Na educação bancária, o educando é um objeto passivo. A autoridade do conhecimento é o professor, que sabe mais e portanto não precisa prestar atenção no estudante. Cabe ao professor definir a disciplina, o conteúdo, a avaliação e até mesmo o jeito do estudante se comportar. Para este, a função é prestar atenção no professor, a “autoridade” que sabe mais.
A essa concepção, Paulo Freire contrapõe a convicção epistemológica de que é o diálogo que garante a aprendizagem. Para ele, ninguém ensina ninguém e ninguém aprende sozinho: as pessoas aprendem em comunhão. Tanto na escola quanto em qualquer outro espaço de atuação – sindicatos, igrejas, grupos de amigos, times de futebol – o ato educativo surge na prática concreta com o coletivo. Para que isso se efetive, por sua vez, alguns pressupostos são necessários.
O primeiro é a aceitação de que todos somos iguais. Já o segundo, que todos temos direitos iguais. Lisete destaca, contudo, que a aparente simplicidade da aplicação desses pressupostos é ilusória. “Quem seria contra o direito à educação? Entretanto, mesmo para você falar isso com certeza, Paulo Freire diz, todo dia é uma opção política admitir que todos têm o direito à educação e todos têm o direito de aprender”. É só nessa horizontalidade que o diálogo freiriano pode se dar e, dessa forma, instalar processos de conscientização e curiosidade fundamentais para o ser mais.
Dessa opção pelo diálogo surgem posturas como a oposição de Freire aos materiais pré-fabricados, como apostilas produzidas por empresas privadas, que uniformizam os currículos, limitam a autonomia escolar e cerceiam o diálogo. Para o educador, cada grupo social tem suas características e particularidades e, no processo de aprendizado, não se pode definir tudo previamente. Aí entram práticas como os estudos do meio, uma abordagem anterior a Paulo Freire, mas resgatada por ele, no qual os currículos escolares são montados a partir da ida às comunidades. “É o conhecimento da comunidade que dá condições para que eu saiba quem são meus alunos”, frisa Lisete.
Isso não significa, Lisete faz questão de lembrar, que Freire acreditava em um ensino sem conteúdos. Conforme conta a professora, que conheceu de perto suas ideias e seu trabalho quando fez parte da equipe de Freire na Secretaria Municipal de Educação, o educador defendia que os professores tenham sólida formação teórica, científica, artística e literária, para poder lidar com a diversidade de interesses dos estudantes. E, além disso, o diálogo proposto por Freire não deixava de lado o planejamento das aulas. Justamente o contrário: é a robusta bagagem dos professores, somada ao planejamento cuidadoso das atividades, que permite ao professor as bases do diálogo no processo educativo.

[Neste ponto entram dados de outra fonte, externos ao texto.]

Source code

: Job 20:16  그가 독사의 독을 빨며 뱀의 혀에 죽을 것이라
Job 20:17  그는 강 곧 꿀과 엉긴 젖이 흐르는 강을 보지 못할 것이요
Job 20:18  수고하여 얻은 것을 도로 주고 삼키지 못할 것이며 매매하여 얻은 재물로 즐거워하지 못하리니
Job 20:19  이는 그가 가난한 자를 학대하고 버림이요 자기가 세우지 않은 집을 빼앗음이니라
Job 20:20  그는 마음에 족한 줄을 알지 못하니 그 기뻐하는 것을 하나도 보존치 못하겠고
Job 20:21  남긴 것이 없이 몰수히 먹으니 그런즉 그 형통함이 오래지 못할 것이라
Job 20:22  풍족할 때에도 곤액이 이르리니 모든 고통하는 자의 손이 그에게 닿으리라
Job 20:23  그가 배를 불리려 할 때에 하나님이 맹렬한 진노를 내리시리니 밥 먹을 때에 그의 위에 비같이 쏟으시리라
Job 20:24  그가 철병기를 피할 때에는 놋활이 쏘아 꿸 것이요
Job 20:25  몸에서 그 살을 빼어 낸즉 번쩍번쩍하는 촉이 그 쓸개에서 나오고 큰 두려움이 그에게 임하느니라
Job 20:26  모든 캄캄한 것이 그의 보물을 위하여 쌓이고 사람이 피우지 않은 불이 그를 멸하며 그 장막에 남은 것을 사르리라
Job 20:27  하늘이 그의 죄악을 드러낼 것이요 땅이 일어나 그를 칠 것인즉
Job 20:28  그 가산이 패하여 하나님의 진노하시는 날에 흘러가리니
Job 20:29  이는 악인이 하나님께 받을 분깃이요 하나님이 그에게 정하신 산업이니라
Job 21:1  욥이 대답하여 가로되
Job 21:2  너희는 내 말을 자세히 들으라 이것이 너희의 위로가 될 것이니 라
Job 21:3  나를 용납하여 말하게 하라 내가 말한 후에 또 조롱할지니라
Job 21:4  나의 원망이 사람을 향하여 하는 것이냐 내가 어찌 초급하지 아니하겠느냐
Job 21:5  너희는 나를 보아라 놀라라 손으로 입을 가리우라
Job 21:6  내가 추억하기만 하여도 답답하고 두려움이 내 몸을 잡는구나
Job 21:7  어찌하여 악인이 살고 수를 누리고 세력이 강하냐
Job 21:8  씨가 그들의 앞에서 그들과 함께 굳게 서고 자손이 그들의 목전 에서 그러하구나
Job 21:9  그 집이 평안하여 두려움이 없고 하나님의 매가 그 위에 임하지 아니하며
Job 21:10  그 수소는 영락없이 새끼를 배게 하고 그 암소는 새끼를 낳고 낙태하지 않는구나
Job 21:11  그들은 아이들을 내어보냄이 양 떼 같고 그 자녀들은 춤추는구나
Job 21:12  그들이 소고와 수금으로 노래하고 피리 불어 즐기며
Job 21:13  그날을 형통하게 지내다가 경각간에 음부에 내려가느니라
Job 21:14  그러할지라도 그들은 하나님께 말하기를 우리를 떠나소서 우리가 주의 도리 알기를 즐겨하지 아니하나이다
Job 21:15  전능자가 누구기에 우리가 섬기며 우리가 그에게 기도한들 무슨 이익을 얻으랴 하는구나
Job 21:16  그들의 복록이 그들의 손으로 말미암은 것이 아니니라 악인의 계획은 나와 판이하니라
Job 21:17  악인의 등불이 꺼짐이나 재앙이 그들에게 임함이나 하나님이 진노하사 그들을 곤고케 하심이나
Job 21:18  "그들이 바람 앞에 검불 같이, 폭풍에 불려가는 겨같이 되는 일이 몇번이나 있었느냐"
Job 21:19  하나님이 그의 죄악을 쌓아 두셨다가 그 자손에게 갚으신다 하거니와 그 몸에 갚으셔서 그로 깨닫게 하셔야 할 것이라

No cerne da defesa da autonomia escolar está também a constatação de que não é o professor isolado que garante a qualidade da escola: é preciso um grupo de profissionais empenhados em uma proposta de sociedade, com uma concepção sobre o tipo de jovem que desejam formar. “Isso significa o direito, mas também o dever, de cada escola pública elaborar o que Freire chamava de projeto político-pedagógico”, explica Lisete, frisando que o político da expressão é central aqui. “O projeto de escola não é um projeto simplesmente de conteúdo – e quem fala isso sabe que está mentindo. Um projeto pedagógico será sempre político-pedagógico, porque significa o investimento que acreditamos dever ser feito sobre as crianças, jovens e adultos: um homem e uma mulher que se interessem ou não pela situação concreta do mundo. É isso que tornará uma escola libertadora”.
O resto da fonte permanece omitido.